··· DATA TO EXAMINE ···

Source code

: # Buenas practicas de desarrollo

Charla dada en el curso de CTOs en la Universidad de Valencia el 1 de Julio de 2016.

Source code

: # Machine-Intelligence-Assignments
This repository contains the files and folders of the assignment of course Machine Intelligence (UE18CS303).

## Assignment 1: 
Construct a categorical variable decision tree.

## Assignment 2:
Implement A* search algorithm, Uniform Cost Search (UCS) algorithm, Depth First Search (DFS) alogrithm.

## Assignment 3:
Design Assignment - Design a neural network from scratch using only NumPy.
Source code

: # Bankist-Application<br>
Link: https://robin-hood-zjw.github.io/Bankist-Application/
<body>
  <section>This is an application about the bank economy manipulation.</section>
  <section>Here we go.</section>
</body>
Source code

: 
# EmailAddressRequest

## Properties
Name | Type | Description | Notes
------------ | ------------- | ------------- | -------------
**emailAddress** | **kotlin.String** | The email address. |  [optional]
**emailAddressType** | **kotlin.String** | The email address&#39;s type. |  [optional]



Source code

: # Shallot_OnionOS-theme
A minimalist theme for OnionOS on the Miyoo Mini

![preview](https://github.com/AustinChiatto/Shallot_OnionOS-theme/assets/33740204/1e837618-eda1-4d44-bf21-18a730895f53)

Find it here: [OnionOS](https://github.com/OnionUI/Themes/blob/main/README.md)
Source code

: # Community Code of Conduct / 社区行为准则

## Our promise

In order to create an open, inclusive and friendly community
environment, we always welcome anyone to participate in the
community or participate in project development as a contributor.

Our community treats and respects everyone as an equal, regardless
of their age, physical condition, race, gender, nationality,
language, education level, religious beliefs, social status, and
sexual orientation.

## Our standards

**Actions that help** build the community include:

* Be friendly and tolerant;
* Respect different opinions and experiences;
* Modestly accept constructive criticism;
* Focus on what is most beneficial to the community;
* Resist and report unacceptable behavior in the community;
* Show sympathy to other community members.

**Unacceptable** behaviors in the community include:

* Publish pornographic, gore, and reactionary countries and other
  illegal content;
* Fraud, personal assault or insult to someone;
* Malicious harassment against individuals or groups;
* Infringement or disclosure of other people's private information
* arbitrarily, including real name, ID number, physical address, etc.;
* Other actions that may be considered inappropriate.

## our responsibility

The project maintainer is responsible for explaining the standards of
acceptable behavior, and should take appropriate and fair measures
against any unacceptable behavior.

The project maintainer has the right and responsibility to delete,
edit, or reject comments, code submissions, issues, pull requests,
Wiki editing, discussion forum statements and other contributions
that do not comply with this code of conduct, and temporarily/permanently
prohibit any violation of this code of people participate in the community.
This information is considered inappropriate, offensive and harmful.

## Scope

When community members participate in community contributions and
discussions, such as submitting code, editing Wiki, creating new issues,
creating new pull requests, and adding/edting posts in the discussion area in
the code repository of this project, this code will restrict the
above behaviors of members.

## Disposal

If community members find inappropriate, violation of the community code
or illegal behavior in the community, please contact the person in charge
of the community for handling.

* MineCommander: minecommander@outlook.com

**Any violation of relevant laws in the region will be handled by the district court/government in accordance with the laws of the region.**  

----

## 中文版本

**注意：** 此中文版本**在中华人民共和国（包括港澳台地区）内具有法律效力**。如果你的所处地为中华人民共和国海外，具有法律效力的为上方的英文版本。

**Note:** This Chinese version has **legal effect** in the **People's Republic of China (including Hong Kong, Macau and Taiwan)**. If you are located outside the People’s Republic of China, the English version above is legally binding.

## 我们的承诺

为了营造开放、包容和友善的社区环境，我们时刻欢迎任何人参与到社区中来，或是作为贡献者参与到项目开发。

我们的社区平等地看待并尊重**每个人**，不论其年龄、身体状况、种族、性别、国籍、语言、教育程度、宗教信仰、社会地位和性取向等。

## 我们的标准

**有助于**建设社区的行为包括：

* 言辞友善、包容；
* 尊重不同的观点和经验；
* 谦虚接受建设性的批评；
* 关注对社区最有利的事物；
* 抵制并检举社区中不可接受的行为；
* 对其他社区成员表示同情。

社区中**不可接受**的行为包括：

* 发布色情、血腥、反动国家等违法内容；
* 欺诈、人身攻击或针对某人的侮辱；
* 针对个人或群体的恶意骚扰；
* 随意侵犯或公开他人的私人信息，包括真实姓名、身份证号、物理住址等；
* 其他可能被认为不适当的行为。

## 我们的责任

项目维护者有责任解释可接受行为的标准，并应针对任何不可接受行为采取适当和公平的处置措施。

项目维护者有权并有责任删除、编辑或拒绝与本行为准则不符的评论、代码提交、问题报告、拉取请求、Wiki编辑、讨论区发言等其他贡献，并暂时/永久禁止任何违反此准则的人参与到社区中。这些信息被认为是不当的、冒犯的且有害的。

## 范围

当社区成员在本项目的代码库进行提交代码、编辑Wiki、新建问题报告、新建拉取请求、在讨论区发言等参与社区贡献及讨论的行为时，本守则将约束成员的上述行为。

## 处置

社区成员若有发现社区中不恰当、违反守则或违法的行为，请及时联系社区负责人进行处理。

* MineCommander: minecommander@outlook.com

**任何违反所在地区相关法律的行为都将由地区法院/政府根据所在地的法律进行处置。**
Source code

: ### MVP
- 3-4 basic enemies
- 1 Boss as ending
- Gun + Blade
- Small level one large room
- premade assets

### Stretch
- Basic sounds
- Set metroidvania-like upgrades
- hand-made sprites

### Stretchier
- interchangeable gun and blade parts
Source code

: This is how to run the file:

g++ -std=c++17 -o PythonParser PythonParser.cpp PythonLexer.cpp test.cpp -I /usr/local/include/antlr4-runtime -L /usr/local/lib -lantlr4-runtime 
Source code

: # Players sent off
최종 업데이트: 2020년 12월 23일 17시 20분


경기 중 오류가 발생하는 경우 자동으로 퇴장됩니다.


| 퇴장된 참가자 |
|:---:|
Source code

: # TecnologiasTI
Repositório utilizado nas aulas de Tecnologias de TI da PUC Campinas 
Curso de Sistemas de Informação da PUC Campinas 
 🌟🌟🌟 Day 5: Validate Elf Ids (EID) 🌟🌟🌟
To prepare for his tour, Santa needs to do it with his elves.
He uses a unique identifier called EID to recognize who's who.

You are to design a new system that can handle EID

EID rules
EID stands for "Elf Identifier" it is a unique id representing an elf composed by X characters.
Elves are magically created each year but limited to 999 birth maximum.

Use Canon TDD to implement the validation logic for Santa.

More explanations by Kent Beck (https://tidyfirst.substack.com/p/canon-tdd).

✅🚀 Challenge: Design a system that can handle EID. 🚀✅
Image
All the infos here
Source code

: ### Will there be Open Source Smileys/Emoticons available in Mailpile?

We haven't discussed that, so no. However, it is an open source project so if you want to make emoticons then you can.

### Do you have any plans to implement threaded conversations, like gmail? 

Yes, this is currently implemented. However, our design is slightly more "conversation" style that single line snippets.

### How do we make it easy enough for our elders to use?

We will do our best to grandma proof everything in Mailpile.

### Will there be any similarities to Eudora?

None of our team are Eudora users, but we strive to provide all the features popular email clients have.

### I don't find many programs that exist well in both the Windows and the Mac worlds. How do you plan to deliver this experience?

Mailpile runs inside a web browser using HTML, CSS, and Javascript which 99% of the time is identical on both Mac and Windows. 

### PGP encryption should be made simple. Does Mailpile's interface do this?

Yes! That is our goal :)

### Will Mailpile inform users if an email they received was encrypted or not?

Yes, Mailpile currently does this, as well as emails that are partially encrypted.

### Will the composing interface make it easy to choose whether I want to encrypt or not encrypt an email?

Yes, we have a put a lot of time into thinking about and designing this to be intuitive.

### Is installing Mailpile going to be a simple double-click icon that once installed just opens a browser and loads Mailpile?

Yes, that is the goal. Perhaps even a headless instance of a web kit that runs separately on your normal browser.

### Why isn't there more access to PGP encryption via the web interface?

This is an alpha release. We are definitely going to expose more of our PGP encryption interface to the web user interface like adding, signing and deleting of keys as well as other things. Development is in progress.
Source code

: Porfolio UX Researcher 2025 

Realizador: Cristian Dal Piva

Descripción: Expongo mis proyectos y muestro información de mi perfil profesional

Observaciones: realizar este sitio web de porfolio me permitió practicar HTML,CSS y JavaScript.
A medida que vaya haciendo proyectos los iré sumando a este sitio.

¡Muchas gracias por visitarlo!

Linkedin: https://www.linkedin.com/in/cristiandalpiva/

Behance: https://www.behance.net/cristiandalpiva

···

The output should be exactly the lines from the one containing "A medida que" to the final line of the listing above, inclusive.

A medida que vaya haciendo proyectos los iré sumando a este sitio.

¡Muchas gracias por visitarlo!

Linkedin: https://www.linkedin.com/in/cristiandalpiva/

Behance: https://www.behance.net/cristiandalpiva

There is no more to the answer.